Cierto día en que se hallaba señor Juan raspillando unas tierras, recibió la visita accidental de su sobrino Cristóbal, que iba en compañía de un amigo –don Baldomero Cabrera- y se pararon un rato a hablar con él. Don Baldomero percatándose de lo crecidas que tenía el burro las pezuñas, le preguntó a señor Juan el porqué de no recortárselas o limárselas. Señor Juan miró primero a los ojos a don Baldomero y luego señalándole su propio calzado; le dice:
-¿Para que quieres usted las zoletas que lleva puestas?- Para caminar respondió don Baldomero. Pues estos son como los zapatos del burro, -dijo indicando las enormes pezuñas del solípedo- y los quiere pues pa lo mismo que usted. Mientras tanto, el burro, como entendiendo que aquel dialogo iba con él seguía pisoteando las arenas con tan tremendas pezuñas, como para llamar la atención para que se las recortaran por clemencia.

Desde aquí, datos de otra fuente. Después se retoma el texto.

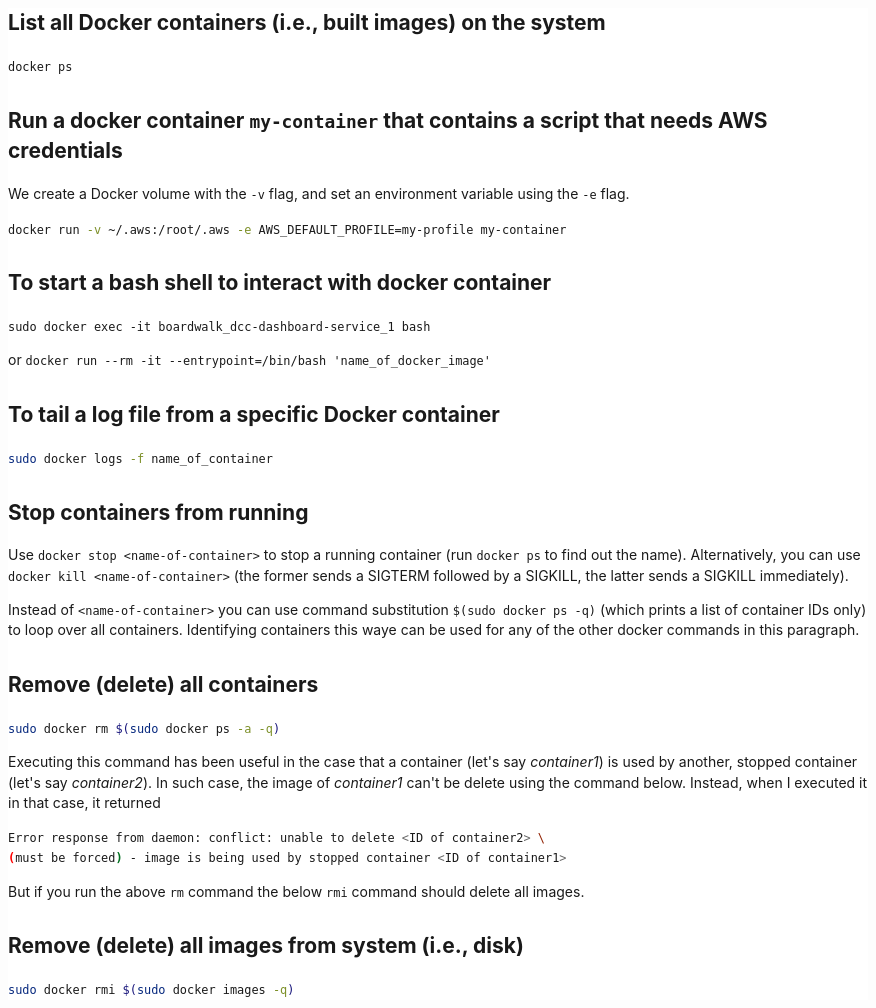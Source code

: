 ## List all Docker containers (i.e., built images) on the system
```bash
docker ps
```

## Run a docker container `my-container` that contains a script that needs AWS credentials

We create a Docker volume with the `-v` flag, and set an environment variable using the `-e` flag.
```bash
docker run -v ~/.aws:/root/.aws -e AWS_DEFAULT_PROFILE=my-profile my-container
```
## To start a bash shell to interact with docker container
`sudo docker exec -it boardwalk_dcc-dashboard-service_1 bash`

or 
`docker run --rm -it --entrypoint=/bin/bash 'name_of_docker_image'`

## To tail a log file from a specific Docker container
```bash
sudo docker logs -f name_of_container
```

## Stop containers from running

Use `docker stop <name-of-container>` to stop a running container (run `docker ps` to find out the name). Alternatively, you can use `docker kill <name-of-container>` (the former sends a SIGTERM followed by a SIGKILL, the latter sends a SIGKILL immediately).

Instead of `<name-of-container>` you can use command substitution `$(sudo docker ps -q)` (which prints a list of container IDs only) to loop over all containers. Identifying containers this waye can be used for any of the other docker commands in this paragraph.

## Remove (delete) all containers
```bash
sudo docker rm $(sudo docker ps -a -q)
```
Executing this command has been useful in the case that a container (let's say _container1_) is used by another, stopped container (let's say _container2_). In such case, the image of _container1_ can't be delete using the command below. Instead, when I executed it in that case, it returned 
```bash
Error response from daemon: conflict: unable to delete <ID of container2> \
(must be forced) - image is being used by stopped container <ID of container1>
```
But if you run the above `rm` command the below `rmi` command should delete all images.

## Remove (delete) all images from system (i.e., disk)
```bash
sudo docker rmi $(sudo docker images -q)
```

Era tal su afán por cumplir al pié de la letra cualquier orden o recomendación, que fue a raíz de la publicación de un Bando Municipal, en el cual se conminaba a los vecinos a enjalbegar sus casas. En cuanto pudo; señor Juan contrató a un amañado que le hizo el trabajo con diligencia y esmero.

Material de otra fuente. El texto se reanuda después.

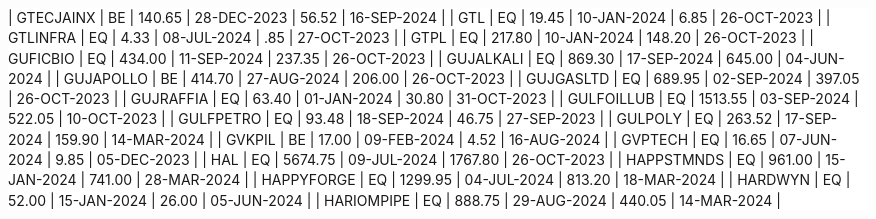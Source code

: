 | GTECJAINX | BE | 140.65 | 28-DEC-2023 | 56.52 | 16-SEP-2024 |
| GTL | EQ | 19.45 | 10-JAN-2024 | 6.85 | 26-OCT-2023 |
| GTLINFRA | EQ | 4.33 | 08-JUL-2024 | .85 | 27-OCT-2023 |
| GTPL | EQ | 217.80 | 10-JAN-2024 | 148.20 | 26-OCT-2023 |
| GUFICBIO | EQ | 434.00 | 11-SEP-2024 | 237.35 | 26-OCT-2023 |
| GUJALKALI | EQ | 869.30 | 17-SEP-2024 | 645.00 | 04-JUN-2024 |
| GUJAPOLLO | BE | 414.70 | 27-AUG-2024 | 206.00 | 26-OCT-2023 |
| GUJGASLTD | EQ | 689.95 | 02-SEP-2024 | 397.05 | 26-OCT-2023 |
| GUJRAFFIA | EQ | 63.40 | 01-JAN-2024 | 30.80 | 31-OCT-2023 |
| GULFOILLUB | EQ | 1513.55 | 03-SEP-2024 | 522.05 | 10-OCT-2023 |
| GULFPETRO | EQ | 93.48 | 18-SEP-2024 | 46.75 | 27-SEP-2023 |
| GULPOLY | EQ | 263.52 | 17-SEP-2024 | 159.90 | 14-MAR-2024 |
| GVKPIL | BE | 17.00 | 09-FEB-2024 | 4.52 | 16-AUG-2024 |
| GVPTECH | EQ | 16.65 | 07-JUN-2024 | 9.85 | 05-DEC-2023 |
| HAL | EQ | 5674.75 | 09-JUL-2024 | 1767.80 | 26-OCT-2023 |
| HAPPSTMNDS | EQ | 961.00 | 15-JAN-2024 | 741.00 | 28-MAR-2024 |
| HAPPYFORGE | EQ | 1299.95 | 04-JUL-2024 | 813.20 | 18-MAR-2024 |
| HARDWYN | EQ | 52.00 | 15-JAN-2024 | 26.00 | 05-JUN-2024 |
| HARIOMPIPE | EQ | 888.75 | 29-AUG-2024 | 440.05 | 14-MAR-2024 |
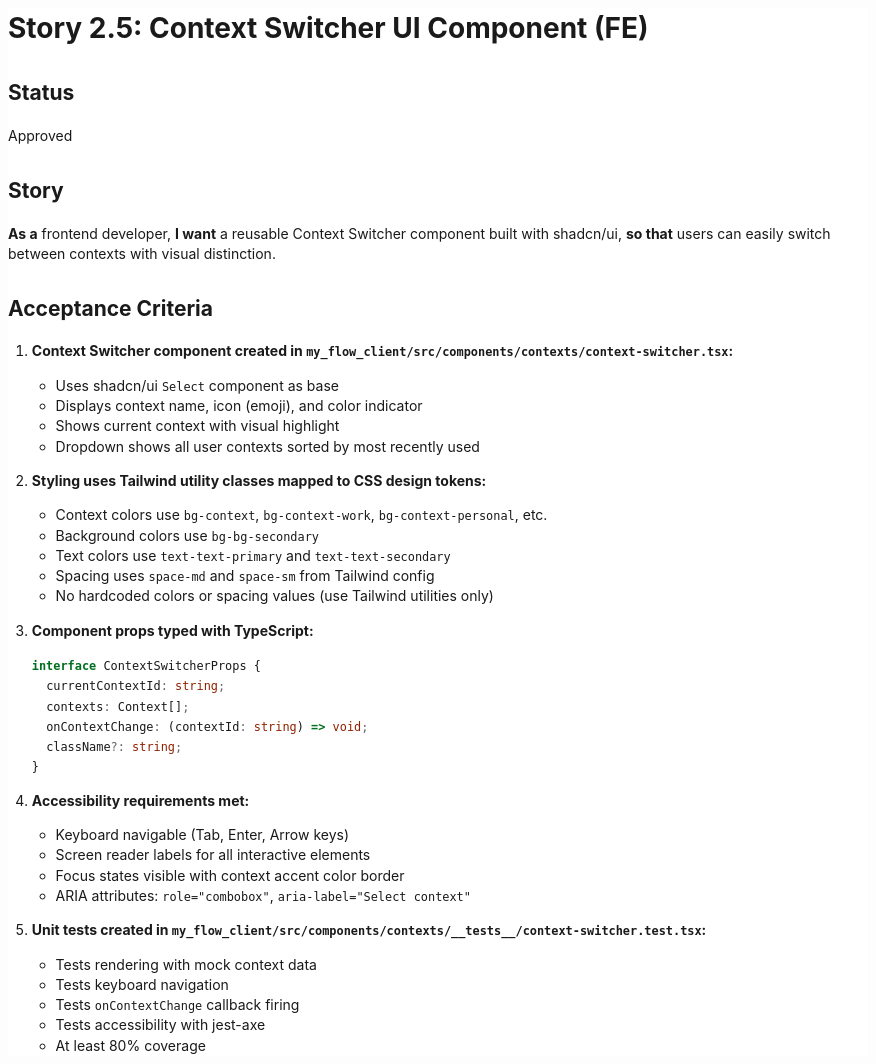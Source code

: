 # Story 2.5: Context Switcher UI Component (FE)

## Status
Approved

## Story

**As a** frontend developer,
**I want** a reusable Context Switcher component built with shadcn/ui,
**so that** users can easily switch between contexts with visual distinction.

## Acceptance Criteria

1. **Context Switcher component created in `my_flow_client/src/components/contexts/context-switcher.tsx`:**
   - Uses shadcn/ui `Select` component as base
   - Displays context name, icon (emoji), and color indicator
   - Shows current context with visual highlight
   - Dropdown shows all user contexts sorted by most recently used

2. **Styling uses Tailwind utility classes mapped to CSS design tokens:**
   - Context colors use `bg-context`, `bg-context-work`, `bg-context-personal`, etc.
   - Background colors use `bg-bg-secondary`
   - Text colors use `text-text-primary` and `text-text-secondary`
   - Spacing uses `space-md` and `space-sm` from Tailwind config
   - No hardcoded colors or spacing values (use Tailwind utilities only)

3. **Component props typed with TypeScript:**
   ```typescript
   interface ContextSwitcherProps {
     currentContextId: string;
     contexts: Context[];
     onContextChange: (contextId: string) => void;
     className?: string;
   }
   ```

4. **Accessibility requirements met:**
   - Keyboard navigable (Tab, Enter, Arrow keys)
   - Screen reader labels for all interactive elements
   - Focus states visible with context accent color border
   - ARIA attributes: `role="combobox"`, `aria-label="Select context"`

5. **Unit tests created in `my_flow_client/src/components/contexts/__tests__/context-switcher.test.tsx`:**
   - Tests rendering with mock context data
   - Tests keyboard navigation
   - Tests `onContextChange` callback firing
   - Tests accessibility with jest-axe
   - At least 80% coverage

– Ya tiene la casa albeada- le dijo al Indiano al terminar.
-¿Y la puerta ? La puerta va pintada con pintura contestó el albeador con balde y escoba en ristre.

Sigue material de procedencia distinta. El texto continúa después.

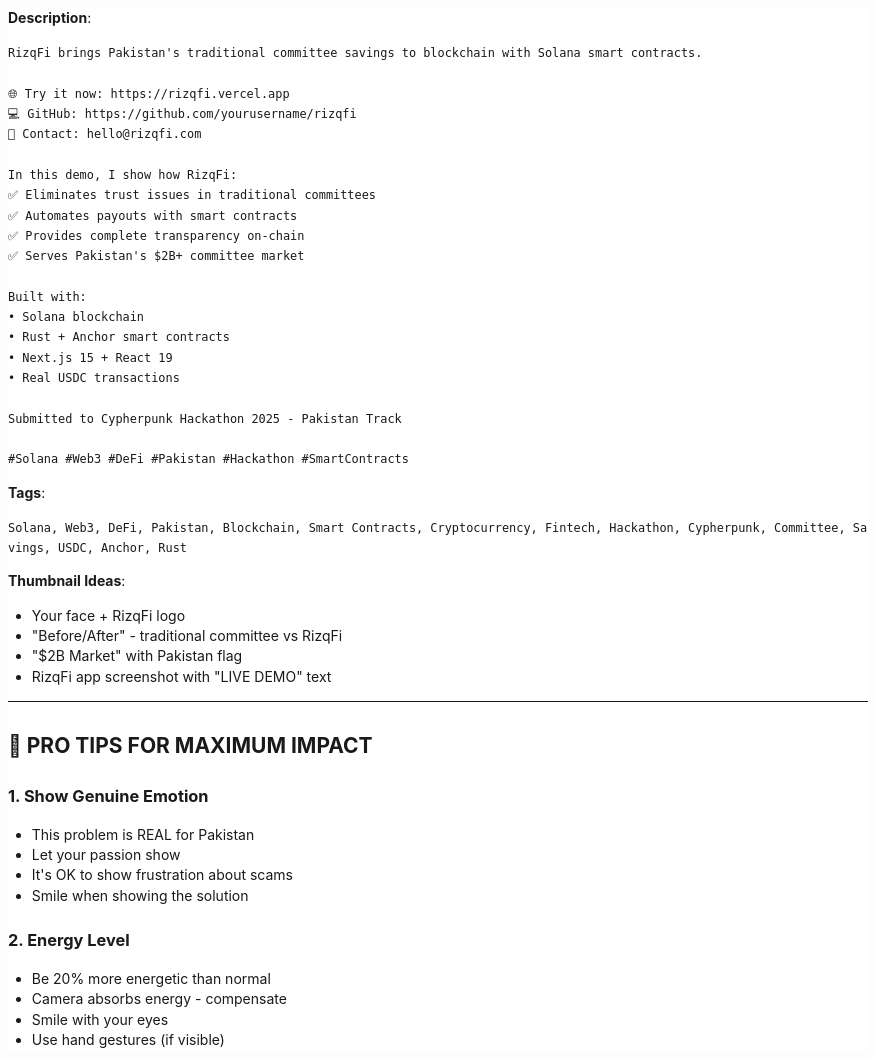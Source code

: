 **Description**:
```
RizqFi brings Pakistan's traditional committee savings to blockchain with Solana smart contracts.

🌐 Try it now: https://rizqfi.vercel.app
💻 GitHub: https://github.com/yourusername/rizqfi
📧 Contact: hello@rizqfi.com

In this demo, I show how RizqFi:
✅ Eliminates trust issues in traditional committees
✅ Automates payouts with smart contracts
✅ Provides complete transparency on-chain
✅ Serves Pakistan's $2B+ committee market

Built with:
• Solana blockchain
• Rust + Anchor smart contracts
• Next.js 15 + React 19
• Real USDC transactions

Submitted to Cypherpunk Hackathon 2025 - Pakistan Track

#Solana #Web3 #DeFi #Pakistan #Hackathon #SmartContracts
```

**Tags**:
```
Solana, Web3, DeFi, Pakistan, Blockchain, Smart Contracts, Cryptocurrency, Fintech, Hackathon, Cypherpunk, Committee, Savings, USDC, Anchor, Rust
```

**Thumbnail Ideas**:
- Your face + RizqFi logo
- "Before/After" - traditional committee vs RizqFi
- "$2B Market" with Pakistan flag
- RizqFi app screenshot with "LIVE DEMO" text

---

## 💎 PRO TIPS FOR MAXIMUM IMPACT

### 1. Show Genuine Emotion
- This problem is REAL for Pakistan
- Let your passion show
- It's OK to show frustration about scams
- Smile when showing the solution

### 2. Energy Level
- Be 20% more energetic than normal
- Camera absorbs energy - compensate
- Smile with your eyes
- Use hand gestures (if visible)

¿Pero….no dijo el Alcalde de albear las casas?. Pues la puerta forma parte de la casa. Y así, el sorprendido albeador le mandó unos buenos chapoteos de cal a las puertas y ventanas dejándole la casita como una blanca paloma.
En alguna otra ocasión tomó decisiones tan tremendas como en aquella en la cual se lamentó ante un vecino de que su burro le había comido unas legumbres que tenía plantadas en una tierrita cercana. Pasado un tiempo, es el burro de señor Juan quien invade las propiedades del mismo vecino y le produce estragos en su cosecha. A señor Juan le llegaron de inmediato sus quejas y ni corto ni perezoso le cortó el cogote al pobre animal librándolo de paso, del sufrimiento de andar con aquellas chapaletas que tenía por pezuñas.
Un vecino del pueblo, hombre rico, bragado, dado a la parranda y magnánimo con los amigos, tenía la costumbre durante alguna que otra delirante amanecida, conminar a los vecinos que salían a esas horas a las labores y trabajos en el campo, -bien por cuenta propia como por ajena- a que no lo hicieran, invitándoles luego a su casa donde les mataba un cordero o una cabra para seguir con la parranda hasta el día siguiente. En una ocasión en que El Indiano, a los claros del día bajaba la cuesta Molino de Viento camino de preparar unas tierras en la Costa, el vecino mencionado le da el alto y le dice con fingida autoridad:
-Señor Juan, hoy no se trabaja-.
El Indiano, llevó la mano a la nacarada empuñadura de su chafarote y dijo con resolutiva decisión:
– Don Rafael: si no paso yo; pasa su cabeza.-
-Pues pase usted señor Juan- le contesto su oponente dejándole el paso franco.